● Brief:
Each entry must be returned exactly. None may be omitted.

Collected data:
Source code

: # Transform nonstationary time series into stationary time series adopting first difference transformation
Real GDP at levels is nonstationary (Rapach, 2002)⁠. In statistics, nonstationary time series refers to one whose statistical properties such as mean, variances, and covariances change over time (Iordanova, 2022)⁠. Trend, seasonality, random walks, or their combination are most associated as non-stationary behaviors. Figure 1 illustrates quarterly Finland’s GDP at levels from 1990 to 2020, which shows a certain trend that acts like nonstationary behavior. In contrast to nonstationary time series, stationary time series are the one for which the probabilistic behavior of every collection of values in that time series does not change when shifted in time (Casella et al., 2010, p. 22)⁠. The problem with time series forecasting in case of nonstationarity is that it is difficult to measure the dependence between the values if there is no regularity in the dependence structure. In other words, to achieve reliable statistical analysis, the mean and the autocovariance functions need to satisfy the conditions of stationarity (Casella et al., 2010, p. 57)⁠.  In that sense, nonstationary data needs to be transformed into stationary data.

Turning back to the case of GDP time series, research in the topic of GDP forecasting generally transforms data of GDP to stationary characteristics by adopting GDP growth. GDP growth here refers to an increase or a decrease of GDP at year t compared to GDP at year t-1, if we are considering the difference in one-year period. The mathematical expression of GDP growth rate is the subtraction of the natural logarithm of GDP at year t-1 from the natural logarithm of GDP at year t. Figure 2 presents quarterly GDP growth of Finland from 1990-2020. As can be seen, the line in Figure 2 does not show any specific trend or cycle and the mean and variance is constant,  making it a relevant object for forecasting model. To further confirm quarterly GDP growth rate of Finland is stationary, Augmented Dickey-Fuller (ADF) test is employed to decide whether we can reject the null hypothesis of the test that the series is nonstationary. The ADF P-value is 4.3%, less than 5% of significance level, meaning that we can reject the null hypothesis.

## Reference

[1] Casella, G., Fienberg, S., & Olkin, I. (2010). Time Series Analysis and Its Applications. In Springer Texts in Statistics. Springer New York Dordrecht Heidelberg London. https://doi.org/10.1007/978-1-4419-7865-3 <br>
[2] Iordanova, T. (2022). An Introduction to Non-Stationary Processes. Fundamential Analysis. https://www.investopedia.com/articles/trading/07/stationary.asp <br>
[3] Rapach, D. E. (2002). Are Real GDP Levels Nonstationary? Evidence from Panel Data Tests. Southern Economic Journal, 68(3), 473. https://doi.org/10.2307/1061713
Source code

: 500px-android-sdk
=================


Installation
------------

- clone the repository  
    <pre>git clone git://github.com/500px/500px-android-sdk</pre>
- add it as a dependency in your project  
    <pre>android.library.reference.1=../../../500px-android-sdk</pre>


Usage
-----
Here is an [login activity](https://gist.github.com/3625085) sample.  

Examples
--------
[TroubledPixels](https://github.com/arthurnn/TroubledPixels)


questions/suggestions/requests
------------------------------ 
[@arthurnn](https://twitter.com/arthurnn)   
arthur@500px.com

● Exercise response:
Source code

: # Transform nonstationary time series into stationary time series adopting first difference transformation
Real GDP at levels is nonstationary (Rapach, 2002)⁠. In statistics, nonstationary time series refers to one whose statistical properties such as mean, variances, and covariances change over time (Iordanova, 2022)⁠. Trend, seasonality, random walks, or their combination are most associated as non-stationary behaviors. Figure 1 illustrates quarterly Finland’s GDP at levels from 1990 to 2020, which shows a certain trend that acts like nonstationary behavior. In contrast to nonstationary time series, stationary time series are the one for which the probabilistic behavior of every collection of values in that time series does not change when shifted in time (Casella et al., 2010, p. 22)⁠. The problem with time series forecasting in case of nonstationarity is that it is difficult to measure the dependence between the values if there is no regularity in the dependence structure. In other words, to achieve reliable statistical analysis, the mean and the autocovariance functions need to satisfy the conditions of stationarity (Casella et al., 2010, p. 57)⁠.  In that sense, nonstationary data needs to be transformed into stationary data.

Turning back to the case of GDP time series, research in the topic of GDP forecasting generally transforms data of GDP to stationary characteristics by adopting GDP growth. GDP growth here refers to an increase or a decrease of GDP at year t compared to GDP at year t-1, if we are considering the difference in one-year period. The mathematical expression of GDP growth rate is the subtraction of the natural logarithm of GDP at year t-1 from the natural logarithm of GDP at year t. Figure 2 presents quarterly GDP growth of Finland from 1990-2020. As can be seen, the line in Figure 2 does not show any specific trend or cycle and the mean and variance is constant,  making it a relevant object for forecasting model. To further confirm quarterly GDP growth rate of Finland is stationary, Augmented Dickey-Fuller (ADF) test is employed to decide whether we can reject the null hypothesis of the test that the series is nonstationary. The ADF P-value is 4.3%, less than 5% of significance level, meaning that we can reject the null hypothesis.

## Reference

[1] Casella, G., Fienberg, S., & Olkin, I. (2010). Time Series Analysis and Its Applications. In Springer Texts in Statistics. Springer New York Dordrecht Heidelberg London. https://doi.org/10.1007/978-1-4419-7865-3 <br>
[2] Iordanova, T. (2022). An Introduction to Non-Stationary Processes. Fundamential Analysis. https://www.investopedia.com/articles/trading/07/stationary.asp <br>
[3] Rapach, D. E. (2002). Are Real GDP Levels Nonstationary? Evidence from Panel Data Tests. Southern Economic Journal, 68(3), 473. https://doi.org/10.2307/1061713
Source code

: 500px-android-sdk
=================


Installation
------------

- clone the repository  
    <pre>git clone git://github.com/500px/500px-android-sdk</pre>
- add it as a dependency in your project  
    <pre>android.library.reference.1=../../../500px-android-sdk</pre>


Usage
-----
Here is an [login activity](https://gist.github.com/3625085) sample.  

Examples
--------
[TroubledPixels](https://github.com/arthurnn/TroubledPixels)


questions/suggestions/requests
------------------------------ 
[@arthurnn](https://twitter.com/arthurnn)   
arthur@500px.com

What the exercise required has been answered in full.